The black eyes cleared a little in the astonishment of a new terror, as if Omne could read an intention worse than murder in Spock’s face.

Spock locked his left hand again into the nerve center and unlocked his right to reach for the mind-hold on the battered face.

“What—” the puffed lips said almost silently, then more strongly, “—what are you going to do?”

Spock cracked blood loose from his own lips and knew that he had bared his teeth. “I am going to take him from you,” he said, “all of him and both of him—the memory of him. I will find the memory and know it, all of it, and then I will take it away, bit by bit, and you will feel it going and know that it will be as if he had never been for you—never been seen, known, hurt-“

Omne’s breath caught “That is—worse than what I did.”

“Yes,” Spock said. “Would you care to beg?”

The lips twisted in a terrible grin. “Would it do me any good?”

No,” Spock answered, and he was certainly not smiling. “Would it have for him?”

Omne’s laugh rumbled faintly in his throat “No,” he said, and the black eyes were unrepentant and unyielding, setting themselves to fight on the level of mind.

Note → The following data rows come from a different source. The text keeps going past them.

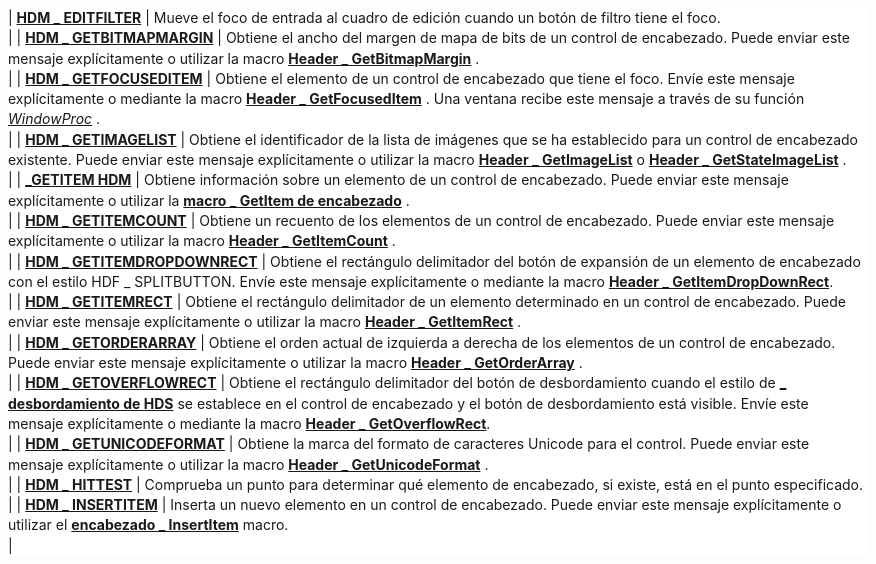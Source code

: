 | [**HDM \_ EDITFILTER**](hdm-editfilter.md)                         | Mueve el foco de entrada al cuadro de edición cuando un botón de filtro tiene el foco.<br/>                                                                                                                                                                                                                                    |
| [**HDM \_ GETBITMAPMARGIN**](hdm-getbitmapmargin.md)               | Obtiene el ancho del margen de mapa de bits de un control de encabezado. Puede enviar este mensaje explícitamente o utilizar la macro [**Header \_ GetBitmapMargin**](/windows/desktop/api/Commctrl/nf-commctrl-header_getbitmapmargin) . <br/>                                                                                                                                  |
| [**HDM \_ GETFOCUSEDITEM**](hdm-getfocuseditem.md)                 | Obtiene el elemento de un control de encabezado que tiene el foco. Envíe este mensaje explícitamente o mediante la macro [**Header \_ GetFocusedItem**](/windows/desktop/api/Commctrl/nf-commctrl-header_getfocuseditem) . Una ventana recibe este mensaje a través de su función [*WindowProc*](/previous-versions/windows/desktop/legacy/ms633573(v=vs.85)) .<br/>                                                     |
| [**HDM \_ GETIMAGELIST**](hdm-getimagelist.md)                     | Obtiene el identificador de la lista de imágenes que se ha establecido para un control de encabezado existente. Puede enviar este mensaje explícitamente o utilizar la macro [**Header \_ GetImageList**](/windows/desktop/api/Commctrl/nf-commctrl-header_getimagelist) o [**Header \_ GetStateImageList**](/windows/desktop/api/Commctrl/nf-commctrl-header_getstateimagelist) . <br/>                                             |
| [**\_GETITEM HDM**](hdm-getitem.md)                               | Obtiene información sobre un elemento de un control de encabezado. Puede enviar este mensaje explícitamente o utilizar la [**macro \_ GetItem de encabezado**](/windows/desktop/api/Commctrl/nf-commctrl-header_getitem) .<br/>                                                                                                                                                         |
| [**HDM \_ GETITEMCOUNT**](hdm-getitemcount.md)                     | Obtiene un recuento de los elementos de un control de encabezado. Puede enviar este mensaje explícitamente o utilizar la macro [**Header \_ GetItemCount**](/windows/desktop/api/Commctrl/nf-commctrl-header_getitemcount) . <br/>                                                                                                                                                   |
| [**HDM \_ GETITEMDROPDOWNRECT**](hdm-getitemdropdownrect.md)       | Obtiene el rectángulo delimitador del botón de expansión de un elemento de encabezado con el estilo HDF \_ SPLITBUTTON. Envíe este mensaje explícitamente o mediante la macro [**Header \_ GetItemDropDownRect**](/windows/desktop/api/Commctrl/nf-commctrl-header_getitemdropdownrect).<br/>                                                                                           |
| [**HDM \_ GETITEMRECT**](hdm-getitemrect.md)                       | Obtiene el rectángulo delimitador de un elemento determinado en un control de encabezado. Puede enviar este mensaje explícitamente o utilizar la macro [**Header \_ GetItemRect**](/windows/desktop/api/Commctrl/nf-commctrl-header_getitemrect) . <br/>                                                                                                                                  |
| [**HDM \_ GETORDERARRAY**](hdm-getorderarray.md)                   | Obtiene el orden actual de izquierda a derecha de los elementos de un control de encabezado. Puede enviar este mensaje explícitamente o utilizar la macro [**Header \_ GetOrderArray**](/windows/desktop/api/Commctrl/nf-commctrl-header_getorderarray) . <br/>                                                                                                                             |
| [**HDM \_ GETOVERFLOWRECT**](hdm-getoverflowrect.md)               | Obtiene el rectángulo delimitador del botón de desbordamiento cuando el estilo de [**\_ desbordamiento de HDS**](header-control-styles.md) se establece en el control de encabezado y el botón de desbordamiento está visible. Envíe este mensaje explícitamente o mediante la macro [**Header \_ GetOverflowRect**](/windows/desktop/api/Commctrl/nf-commctrl-header_getoverflowrect).<br/>   |
| [**HDM \_ GETUNICODEFORMAT**](hdm-getunicodeformat.md)             | Obtiene la marca del formato de caracteres Unicode para el control. Puede enviar este mensaje explícitamente o utilizar la macro [**Header \_ GetUnicodeFormat**](/windows/desktop/api/Commctrl/nf-commctrl-header_getunicodeformat) . <br/>                                                                                                                                  |
| [**HDM \_ HITTEST**](hdm-hittest.md)                               | Comprueba un punto para determinar qué elemento de encabezado, si existe, está en el punto especificado. <br/>                                                                                                                                                                                                                            |
| [**HDM \_ INSERTITEM**](hdm-insertitem.md)                         | Inserta un nuevo elemento en un control de encabezado. Puede enviar este mensaje explícitamente o utilizar el [**encabezado \_ InsertItem**](/windows/desktop/api/Commctrl/nf-commctrl-header_insertitem) macro. <br/>                                                                                                                                                            |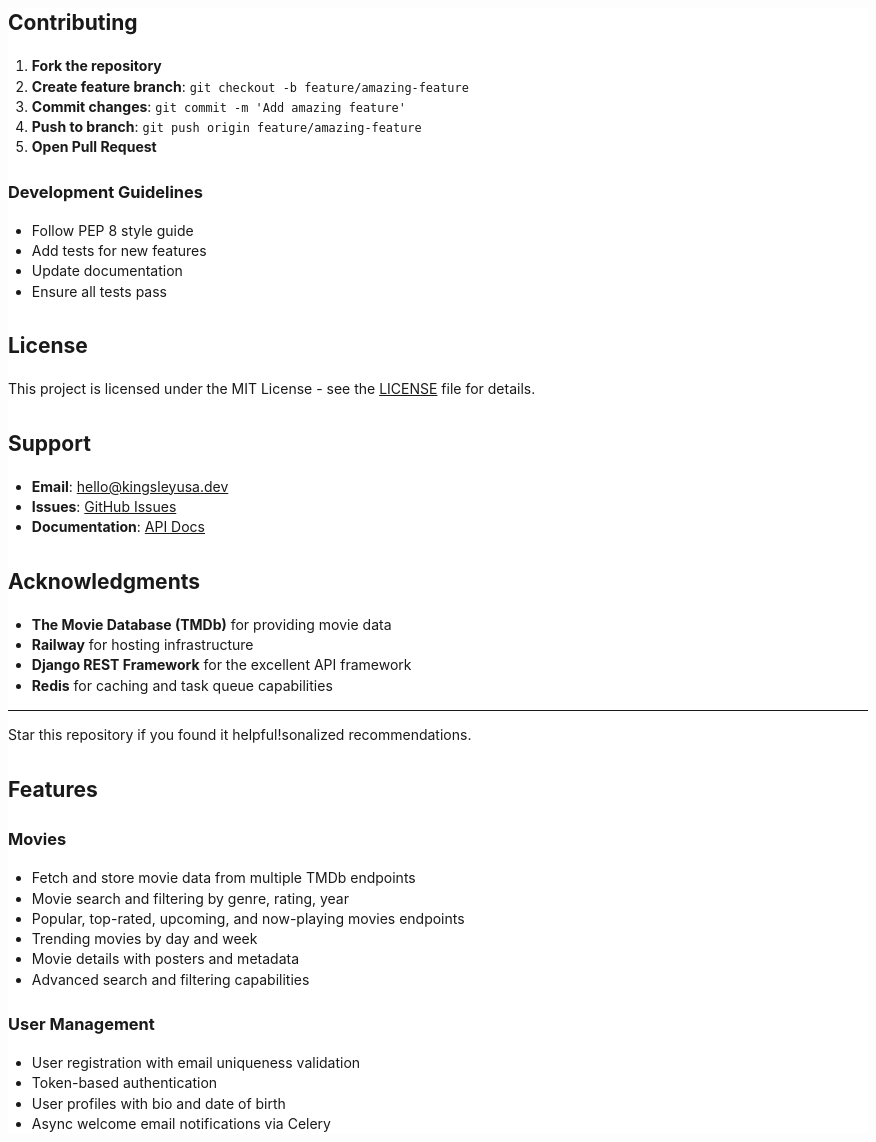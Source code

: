 ## Contributing

1. **Fork the repository**
2. **Create feature branch**: `git checkout -b feature/amazing-feature`
3. **Commit changes**: `git commit -m 'Add amazing feature'`
4. **Push to branch**: `git push origin feature/amazing-feature`  
5. **Open Pull Request**

### Development Guidelines
- Follow PEP 8 style guide
- Add tests for new features
- Update documentation
- Ensure all tests pass

## License

This project is licensed under the MIT License - see the [LICENSE](LICENSE) file for details.

## Support

- **Email**: hello@kingsleyusa.dev
- **Issues**: [GitHub Issues](https://github.com/TheKingsident/nexus/issues)
- **Documentation**: [API Docs](https://nexus-kingsley.up.railway.app/api/docs/)

## Acknowledgments

- **The Movie Database (TMDb)** for providing movie data
- **Railway** for hosting infrastructure
- **Django REST Framework** for the excellent API framework
- **Redis** for caching and task queue capabilities

---

Star this repository if you found it helpful!sonalized recommendations.

## Features

### Movies
- Fetch and store movie data from multiple TMDb endpoints
- Movie search and filtering by genre, rating, year
- Popular, top-rated, upcoming, and now-playing movies endpoints
- Trending movies by day and week
- Movie details with posters and metadata
- Advanced search and filtering capabilities

### User Management
- User registration with email uniqueness validation
- Token-based authentication
- User profiles with bio and date of birth
- Async welcome email notifications via Celery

Spock went for the link, thrusting in with one single, tearing, unstoppable stroke and for one single objective: the one memory he had to know first before anything might stop him.

He found it by the very force of Omne’s resistance, and then it was etched in Spock’s brain: the route to Kirk, to Jim. And—the way out.

So much for business. Now for—Spock turned to reach for the other memory. And he met the shocking vitality of the dark mind, now past the first shock and mobilized against him.

It was another fight such as there had never been, and another one Spock would win because he had to.

He tore along the memory as on a trail of fire, letting it burn into his brain too fast for full comprehension. But it would be there later, and would never be erased. He let the great, dark mind batter at his own with savage, flailing blows, trying to reduce him to quivering pain with the sheer power of its black essence.

He knew that he would feel the pain, even absorb the essence, and not be reduced.

“Say good-by to it,” he snarled aloud.

The black eyes locked with his in ultimate resistance.

And the great muscles heaved in convulsion. Pain hit Spock from directions he could not name—in body, in mind—but he held on.

The giant’s great legs bucked and heaved his bulk backward, dragging Spock along.

Omne’s hand reached the gun, and Spock’s hands abandoned all else to lock on the thick wrist.

“Die, Vulcan,” the black fury breathed.

The gun barrel shuddered by millimeters toward Spock’s head, and he forced it away with all his strength, began to force it down towards Omne’s head.